The MP, who represents Margaret Thatcher’s old London constituency of Finchley and Golders Green, has taken part in this afternoon’s debate of the Marriage (Same Sex Couples Bill).

MPs will vote on the bill at 7pm this evening.

Mr Freer said that entering into a civil partnership with his long-term partner was one of the proudest days of his life.

“I thought long and hard about seeking to speak in this debate. I genuinely feared the tone of the debate and how colleagues would seek to oppose the bill.

“So when colleagues talked about gay marriage making them physically sick – or when colleagues suggested it was a step towards legalising polygamy or incest [interruption]”

“They need to remember that they’re people involved – people’s lives are involved – and we should remember that the words spoken in this chamber hurt far beyond this chamber when we speak.

“Mr Deputy Speaker, when I was elected to this House in May 2012 it was perhaps the proudest day of my life… I should point out actually it was the second proudest day of my life, because the proudest day was when I entered into my civil partnership, which I did six years ago, with my partner of 21 years.”

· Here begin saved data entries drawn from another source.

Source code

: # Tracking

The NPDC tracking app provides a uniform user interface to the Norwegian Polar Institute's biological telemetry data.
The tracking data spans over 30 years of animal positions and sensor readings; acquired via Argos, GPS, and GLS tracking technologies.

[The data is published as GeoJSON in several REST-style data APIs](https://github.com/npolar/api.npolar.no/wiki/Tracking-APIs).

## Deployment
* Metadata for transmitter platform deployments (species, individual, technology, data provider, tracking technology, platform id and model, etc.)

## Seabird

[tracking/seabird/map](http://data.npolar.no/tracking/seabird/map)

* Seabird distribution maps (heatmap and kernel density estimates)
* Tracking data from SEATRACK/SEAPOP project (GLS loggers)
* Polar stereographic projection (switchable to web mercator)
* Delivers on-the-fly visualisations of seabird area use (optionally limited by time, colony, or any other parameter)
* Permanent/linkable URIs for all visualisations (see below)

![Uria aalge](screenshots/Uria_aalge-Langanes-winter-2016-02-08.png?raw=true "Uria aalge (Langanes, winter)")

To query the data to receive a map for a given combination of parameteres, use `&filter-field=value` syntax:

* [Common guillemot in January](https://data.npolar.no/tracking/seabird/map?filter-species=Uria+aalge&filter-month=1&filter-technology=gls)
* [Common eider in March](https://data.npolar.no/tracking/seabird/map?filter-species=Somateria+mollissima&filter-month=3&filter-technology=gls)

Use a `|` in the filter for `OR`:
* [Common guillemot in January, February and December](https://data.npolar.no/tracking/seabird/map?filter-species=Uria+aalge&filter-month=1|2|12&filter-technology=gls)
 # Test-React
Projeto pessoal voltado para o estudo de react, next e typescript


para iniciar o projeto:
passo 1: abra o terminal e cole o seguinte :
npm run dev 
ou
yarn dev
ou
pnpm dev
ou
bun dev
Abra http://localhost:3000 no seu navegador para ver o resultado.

Mr Freer continued: “Our civil partnership was a huge step forward for us, and yet many argue that we should be content with our civil partnership – after all it affords all of the same legal protections as marriage – but I ask my married colleagues, did you get married for legal protections it afforded you?

“Did you go down on one knee and say ‘darling, please give me the protections marriage affords us?

“Of course you didn’t. My civil partnership was our way of saying to my friends and my family this is who I love, this is who I am, this is who I wish to spend the rest of my life with.”

Mr Freer added: “I’m not asking for special treatment I am simply asking for equal treatment.”

The MP then praised David Cameron for sticking with the policy in the face of stiff opposition from much of his party.

“Sometimes, leadership is about doing what is right not what is popular and I congratulate the prime minister on leading on this,” the MP said.